PROBLEM STATEMENT: Could you retype all of the records exactly, leaving out every picture?

Start of DATA FOR ANALYSIS

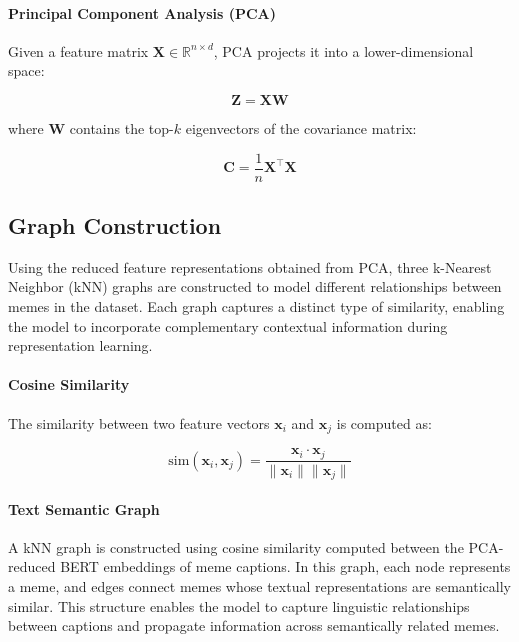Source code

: \documentclass[a4paper]{cas-sc}
\begin{document}
\paragraph{Principal Component Analysis (PCA)}

Given a feature matrix $\mathbf{X} \in \mathbb{R}^{n \times d}$, PCA projects it into a lower-dimensional space:

\begin{equation}
\mathbf{Z} = \mathbf{X}\mathbf{W}
\end{equation}

where $\mathbf{W}$ contains the top-$k$ eigenvectors of the covariance matrix:

\begin{equation}
\mathbf{C} = \frac{1}{n} \mathbf{X}^\top \mathbf{X}
\end{equation}

\subsection{Graph Construction}

Using the reduced feature representations obtained from PCA, three k-Nearest Neighbor (kNN) graphs are constructed to model different relationships between memes in the dataset. Each graph captures a distinct type of similarity, enabling the model to incorporate complementary contextual information during representation learning.

\paragraph{Cosine Similarity}

The similarity between two feature vectors $\mathbf{x}_i$ and $\mathbf{x}_j$ is computed as:

\begin{equation}
\text{sim}(\mathbf{x}_i, \mathbf{x}_j) = 
\frac{\mathbf{x}_i \cdot \mathbf{x}_j}
{\|\mathbf{x}_i\| \|\mathbf{x}_j\|}
\end{equation}

\paragraph{Text Semantic Graph}

A kNN graph is constructed using cosine similarity computed between the PCA-reduced BERT embeddings of meme captions. In this graph, each node represents a meme, and edges connect memes whose textual representations are semantically similar. This structure enables the model to capture linguistic relationships between captions and propagate information across semantically related memes.
\end{document}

End of DATA FOR ANALYSIS

YOUR RESPONSE:
Source code

: \documentclass[a4paper]{cas-sc}
\begin{document}
\paragraph{Principal Component Analysis (PCA)}

Given a feature matrix $\mathbf{X} \in \mathbb{R}^{n \times d}$, PCA projects it into a lower-dimensional space:

\begin{equation}
\mathbf{Z} = \mathbf{X}\mathbf{W}
\end{equation}

where $\mathbf{W}$ contains the top-$k$ eigenvectors of the covariance matrix:

\begin{equation}
\mathbf{C} = \frac{1}{n} \mathbf{X}^\top \mathbf{X}
\end{equation}

\subsection{Graph Construction}

Using the reduced feature representations obtained from PCA, three k-Nearest Neighbor (kNN) graphs are constructed to model different relationships between memes in the dataset. Each graph captures a distinct type of similarity, enabling the model to incorporate complementary contextual information during representation learning.

\paragraph{Cosine Similarity}

The similarity between two feature vectors $\mathbf{x}_i$ and $\mathbf{x}_j$ is computed as:

\begin{equation}
\text{sim}(\mathbf{x}_i, \mathbf{x}_j) = 
\frac{\mathbf{x}_i \cdot \mathbf{x}_j}
{\|\mathbf{x}_i\| \|\mathbf{x}_j\|}
\end{equation}

\paragraph{Text Semantic Graph}

A kNN graph is constructed using cosine similarity computed between the PCA-reduced BERT embeddings of meme captions. In this graph, each node represents a meme, and edges connect memes whose textual representations are semantically similar. This structure enables the model to capture linguistic relationships between captions and propagate information across semantically related memes.
\end{document}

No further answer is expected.